Recall the data we get from the CSV are strings, so we would need some helper functions to convert them to int
and float64
.
func stringToFloat(s string) float64 {
f, err := strconv.ParseFloat(s, 64)
if err != nil {
panic(err)
}
return f
}
func stringToInt(s string) int {
s = strings.TrimSuffix(s, ".0")
i, err := strconv.Atoi(s)
if err != nil {
panic(err)
}
return i
}
The string to float function is pretty straightforward, it takes a string and converts it to floats, while the string to int takes the string, trims off the decimal point at the end of the string and converts it to int.

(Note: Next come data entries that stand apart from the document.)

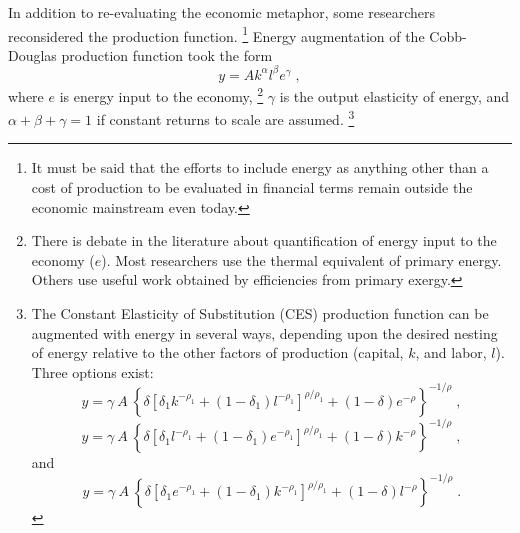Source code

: In addition to re-evaluating the economic metaphor,
some researchers reconsidered the production function.%
	\footnote{
	It must be said that the efforts to include energy 
	as anything other than a cost of production to be evaluated in financial terms
	remain outside the economic mainstream even today.
	}
Energy augmentation of the Cobb-Douglas production function
took the form 
%
\begin{equation} \label{eq:cobb-douglas_with_energy}
	y = A k^{\alpha} l^\beta e^{\gamma}\; ,
\end{equation}	 
%
where $e$ is energy input to the economy,%
	\footnote{
	There is debate in the literature about quantification of 
	energy input to the economy ($e$).
	Most researchers use the thermal equivalent 
	of primary energy.\cite{Cleveland:1984aa, Froling:2009vo, Stern:2012ey, Nel:2010fv}
	Others use useful work obtained by efficiencies from primary exergy.\cite{Ayres:2010ug}
	}
$\gamma$ is the output elasticity of energy, and 
$\alpha + \beta + \gamma = 1$ if constant returns to scale are assumed.%
	\footnote{
	The Constant Elasticity of Substitution (CES) production function
	can be augmented with energy in several ways, 
	depending upon the desired nesting of energy relative to the other
	factors of production (capital, $k$, and labor, $l$).
	Three options exist:
	\begin{equation*}
		y = \gamma \: A \: \left\{\delta \left[\delta_1 k^{-\rho_1} 
		    + (1-\delta_1)l^{-\rho_1} \right]^{\rho/\rho_1} 
		    + (1-\delta) e^{-\rho} \right\}^{-1/\rho} \; ,
	\end{equation*}
	\begin{equation*}
		y = \gamma \: A \: \left\{\delta \left[\delta_1 l^{-\rho_1} 
		    + (1-\delta_1) e^{-\rho_1} \right]^{\rho/\rho_1} 
		    + (1-\delta) k^{-\rho} \right\}^{-1/\rho} \; ,
	\end{equation*}
	and
	\begin{equation*}
	    y = \gamma \: A \: \left\{\delta \left[\delta_1 e^{-\rho_1} 
		    + (1-\delta_1) k^{-\rho_1} \right]^{\rho/\rho_1} 
		    + (1-\delta) l^{-\rho} \right\}^{-1/\rho} \; .
	\end{equation*}
	}

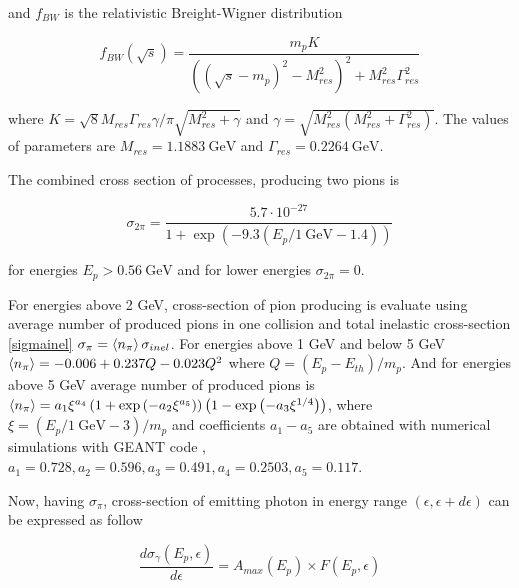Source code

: and $f_{BW}$ is the relativistic Breight-Wigner distribution

\begin{equation}
	f_{BW}\left(\sqrt{s}\right)=\frac{m_p K}{\left(\left(\sqrt{s}-m_p\right)^2-M_{res}^2\right)^2+M_{res}^2\Gamma_{res}^2}
\end{equation}

where $K = \sqrt{8}M_{res}\Gamma_{res}\gamma/\pi\sqrt{M_{res}^2+\gamma}$ and $\gamma = \sqrt{M_{res}^2\left(M_{res}^2+\Gamma_{res}^2\right)}$. The values of parameters are $M_{res} = 1.1883~\text{GeV}$ and $\Gamma_{res} = 0.2264~\text{GeV}$.

The combined cross section of processes, producing two pions is

\begin{equation}
	\sigma_{2\pi}=\frac{5.7\cdot10^{-27}}{1+\exp(-9.3\left(E_p/1~\text{GeV} - 1.4\right))}
\end{equation}

for energies $E_p > 0.56~\text{GeV}$ and for lower energies $\sigma_{2\pi}=0$.

For energies above 2 GeV, cross-section of pion producing is evaluate using average number of produced pions in one collision and total inelastic cross-section \ref{sigmainel} $\sigma_{\pi} = \braket{n_{\pi}} \sigma_{inel}$. For energies above 1 GeV and below 5 GeV $\braket{n_{\pi}} = -0.006 + 0.237 Q - 0.023 Q^2$ where $Q = \left(E_p - E_{th}\right)/m_p$. And for energies above 5 GeV average number of produced pions is $\braket{n_{\pi}} = a_1 \xi^{a_4}\left(1 + \exp\left(-a_2\xi^{a_5}\right)\right)\left(1-\exp\left(-a_3\xi^{1/4}\right)\right)$, where $\xi = \left(E_p/1~\text{GeV} - 3\right)/m_p$ and coefficients $a_1-a_5$ are obtained with numerical simulations with GEANT code \cite{AllisonGeant2006}, $a_1 = 0.728, a_2 = 0.596, a_3 = 0.491, a_4 = 0.2503, a_5 = 0.117$.

Now, having $\sigma_{\pi}$, cross-section of emitting photon in energy range $\left(\epsilon, \epsilon + d\epsilon\right)$ can be expressed as follow

\begin{equation}
	\frac{d\sigma_{\gamma}\left(E_p, \epsilon\right)}{d\epsilon} = A_{max}\left(E_p\right)\times F\left(E_p, \epsilon\right)
\end{equation}

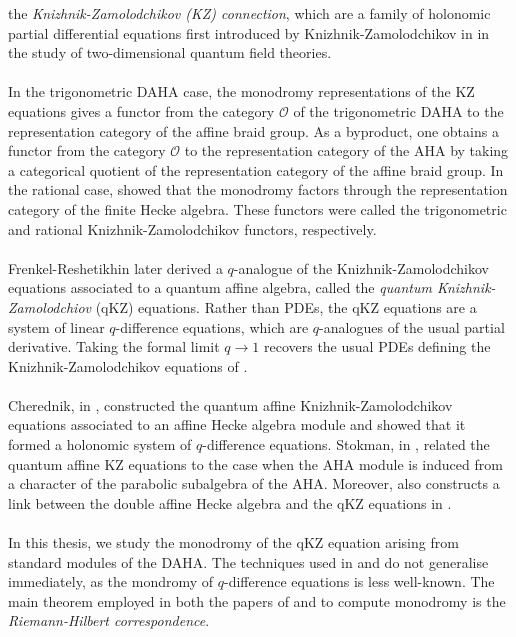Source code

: \documentclass[a4paper]{report}
\theoremstyle{theorem}
\theoremstyle{definition}
\theoremstyle{remark}
\theoremstyle{proposition}
\theoremstyle{conjecture}
\theoremstyle{lemma}
\theoremstyle{corollary}
\theoremstyle{exercise}
\theoremstyle{example}
\newcommand{\mcal}{\mathcal}
\begin{document}
  the \emph{Knizhnik-Zamolodchikov (KZ) connection}, which are a family of holonomic partial differential equations first 
  introduced by Knizhnik-Zamolodchikov in \cite{kz84} in the study of two-dimensional quantum field theories.\\\\
  In the trigonometric DAHA case, the monodromy representations of the KZ equations gives a functor from the 
  category $\mcal{O}$ of the trigonometric DAHA to the representation category of the affine braid group. As a byproduct, 
  one obtains a functor from the category $\mcal{O}$ to the representation category of the AHA by taking a categorical 
  quotient of the representation category of the affine braid group. In the rational case, \cite{ggor03} showed that the monodromy factors through the 
  representation category of the finite Hecke algebra. These functors were called the trigonometric and rational Knizhnik-Zamolodchikov functors, 
  respectively. \\\\
  Frenkel-Reshetikhin \cite{fr92} later derived a $q$-analogue of the Knizhnik-Zamolodchikov equations 
  associated to a quantum affine algebra, called the \emph{quantum Knizhnik-Zamolodchiov} (qKZ) equations.
  Rather than PDEs, the qKZ equations are a system of linear $q$-difference equations, which are 
  $q$-analogues of the usual partial derivative. Taking the formal limit $q\to 1$ recovers the usual PDEs defining the 
  Knizhnik-Zamolodchikov equations of \cite{kz84}.\\\\
  Cherednik, in \cite{che92}, constructed the quantum affine Knizhnik-Zamolodchikov equations associated 
  to an affine Hecke algebra module and showed that it formed a holonomic system of $q$-difference equations.
  Stokman, in \cite{sto10}, related the quantum affine KZ equations to the case when the AHA module is 
  induced from a character of the parabolic subalgebra of the AHA. Moreover, \cite{sto10} also constructs a link between 
  the double affine Hecke algebra and the qKZ equations in \cite[\S 3]{sto10}.\\\\
  In this thesis, we study the monodromy of the qKZ equation arising from standard modules of the DAHA. The techniques 
  used in \cite{vv04} and \cite{ggor03} do not generalise immediately, as the mondromy of $q$-difference equations is 
  less well-known.
  The main theorem employed in both the papers of \cite{vv04} and \cite{ggor03} to compute monodromy is the \emph{Riemann-Hilbert correspondence}.
\end{document}
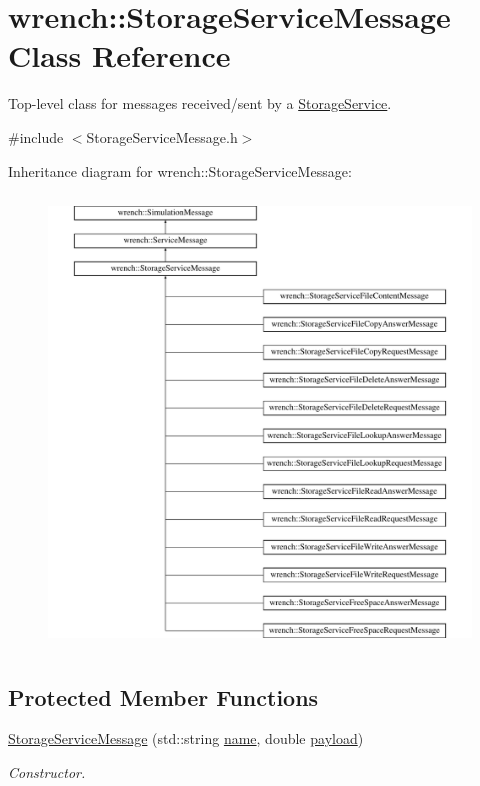 \hypertarget{classwrench_1_1_storage_service_message}{}\section{wrench\+:\+:Storage\+Service\+Message Class Reference}
\label{classwrench_1_1_storage_service_message}


Top-\/level class for messages received/sent by a \hyperlink{classwrench_1_1_storage_service}{Storage\+Service}.  




{\ttfamily \#include $<$Storage\+Service\+Message.\+h$>$}

Inheritance diagram for wrench\+:\+:Storage\+Service\+Message\+:\begin{figure}[H]
\begin{center}
\leavevmode
\includegraphics[height=12.000000cm]{classwrench_1_1_storage_service_message}
\end{center}
\end{figure}
\subsection*{Protected Member Functions}
\begin{DoxyCompactItemize}
\item 
\hyperlink{classwrench_1_1_storage_service_message_ae6ff83dfa5ca6b8355d1666944260f29}{Storage\+Service\+Message} (std\+::string \hyperlink{classwrench_1_1_simulation_message_ab224f6dd8ec5ee2e7f65bfcdf2b8a86b}{name}, double \hyperlink{classwrench_1_1_simulation_message_a914f2732713f7c02898e66f05a7cb8a1}{payload})
\begin{DoxyCompactList}\small\item\em Constructor. \end{DoxyCompactList}\end{DoxyCompactItemize}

Now it's time to take our data and transform it into a slice of songs.
func parseSong(records [][]string) []Song {
var songs []Song
for _, record := range records {
song := Song{
id: record[0],
name: record[1],
artists: record[2],
danceability: stringToFloat(record[3]),
energy: stringToFloat(record[4]),
key: stringToInt(record[5]),
loudness: stringToFloat(record[6]),
mode: stringToInt(record[7]),
speechiness: stringToFloat(record[8]),
acousticness: stringToFloat(record[9]),
instrumentalness: stringToFloat(record[10]),
liveness: stringToFloat(record[11]),
valence: stringToFloat(record[12]),
tempo: stringToFloat(record[13]),
duration_ms: stringToInt(record[14]),
time_signature: stringToInt(record[15]),
}
songs = append(songs, song)
}
return songs
}
You take each row, get the data in each column i.e. from index 0 - 15, use it to construct the song struct append that to a slice of songs, and return the slice.
We are pretty much done with reading the data, now it is time to write it into the database.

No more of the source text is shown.